DA CULTURA, JUVENTUDE E DESENVOLVIMENTO SUSTENTÁVEL

– AFIRMAMOS a cultura, a criação artística e o património das sociedades

crioulas como forças de diálogo, inovação e desenvolvimento

sustentável, contribuindo para a valorização humana, económica,

ambiental e cultural das comunidades atlânticas;

– RECONHECEMOS o papel da juventude na preservação, reinvenção e

projeção contemporânea da Crioulidade, bem como na transmissão dos

seus valores culturais, linguísticos e humanos às gerações futuras;

– REAFIRMAMOS a importância das línguas crioulas, da memória

atlântica, da diversidade das expressões culturais e do património

material e imaterial das sociedades crioulas, enquanto repositórios vivos

de identidade, conhecimento e criação, encorajando o intercâmbio

artístico, académico e cultural entre os povos e comunidades do espaço

atlântico.

IV.

DA COOPERAÇÃO E DIPLOMACIA CULTURAL ATLÂNTICA

– REAFIRMAMOS a importância da cooperação entre Estados, cidades,

universidades, instituições culturais, organizações da sociedade civil,

organizações internacionais e regionais e comunidades das diásporas

ligadas às experiências atlânticas e crioulas, encorajando o

fortalecimento de redes de intercâmbio cultural, académico e

institucional entre os povos e sociedades do espaço atlântico,

nomeadamente através da criação de cátedras dedicadas à crioulidade,

nas universidades de sociedades e países crioulos;

– DEFENDEMOS a diplomacia cultural como instrumento de aproximação

entre povos, promoção da convivência, fortalecimento da paz e

aprofundamento da solidariedade internacional;

– PROPOMOS a criação de mecanismos permanentes de diálogo, reflexão

e cooperação em torno da Crioulidade Atlântica, através da instituição

de um Fórum Permanente dedicado às sociedades e culturas crioulas do

espaço atlântico.
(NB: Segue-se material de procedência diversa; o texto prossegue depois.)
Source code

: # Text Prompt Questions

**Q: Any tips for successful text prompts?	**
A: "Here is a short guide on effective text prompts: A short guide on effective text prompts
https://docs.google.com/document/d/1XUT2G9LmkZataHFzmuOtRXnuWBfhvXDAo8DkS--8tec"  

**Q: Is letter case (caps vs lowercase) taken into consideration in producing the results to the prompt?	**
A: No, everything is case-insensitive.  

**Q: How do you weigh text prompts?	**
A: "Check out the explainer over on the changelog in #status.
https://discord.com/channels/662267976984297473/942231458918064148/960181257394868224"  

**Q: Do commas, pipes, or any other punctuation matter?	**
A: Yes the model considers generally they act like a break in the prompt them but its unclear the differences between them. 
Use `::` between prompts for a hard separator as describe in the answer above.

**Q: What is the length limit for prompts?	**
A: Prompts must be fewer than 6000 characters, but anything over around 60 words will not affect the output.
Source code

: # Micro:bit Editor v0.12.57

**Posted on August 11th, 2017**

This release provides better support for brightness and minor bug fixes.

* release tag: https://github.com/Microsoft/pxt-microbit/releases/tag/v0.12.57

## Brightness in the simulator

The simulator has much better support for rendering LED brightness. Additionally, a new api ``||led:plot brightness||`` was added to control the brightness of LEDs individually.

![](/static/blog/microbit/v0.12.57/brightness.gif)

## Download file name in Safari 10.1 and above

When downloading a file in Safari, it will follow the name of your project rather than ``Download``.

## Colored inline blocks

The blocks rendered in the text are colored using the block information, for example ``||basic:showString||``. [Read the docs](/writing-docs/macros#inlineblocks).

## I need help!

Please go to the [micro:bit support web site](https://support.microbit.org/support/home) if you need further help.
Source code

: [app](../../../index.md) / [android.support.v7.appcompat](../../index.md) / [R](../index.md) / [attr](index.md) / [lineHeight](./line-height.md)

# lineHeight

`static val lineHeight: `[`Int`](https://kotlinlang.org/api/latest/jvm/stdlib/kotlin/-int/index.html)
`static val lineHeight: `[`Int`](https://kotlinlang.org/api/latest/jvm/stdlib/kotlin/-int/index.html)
E, nesse âmbito, Cabo Verde compromete-se a realizar

a II Edição do Encontro Internacional da Crioulidade do Atlântica, na

última semana de maio de 2028.

PROCLAMAMOS a presente Declaração da Praia como expressão do compromisso

comum de promover uma cultura de diálogo, de respeito pela diversidade das expressões culturais, de cooperação entre os povos e de construção de um futuro

assente na dignidade humana, no conhecimento, na criatividade e na paz.

Adotada na Cidade da Praia, República de Cabo Verde, aos 30 dias do mês de maio do ano de 2026.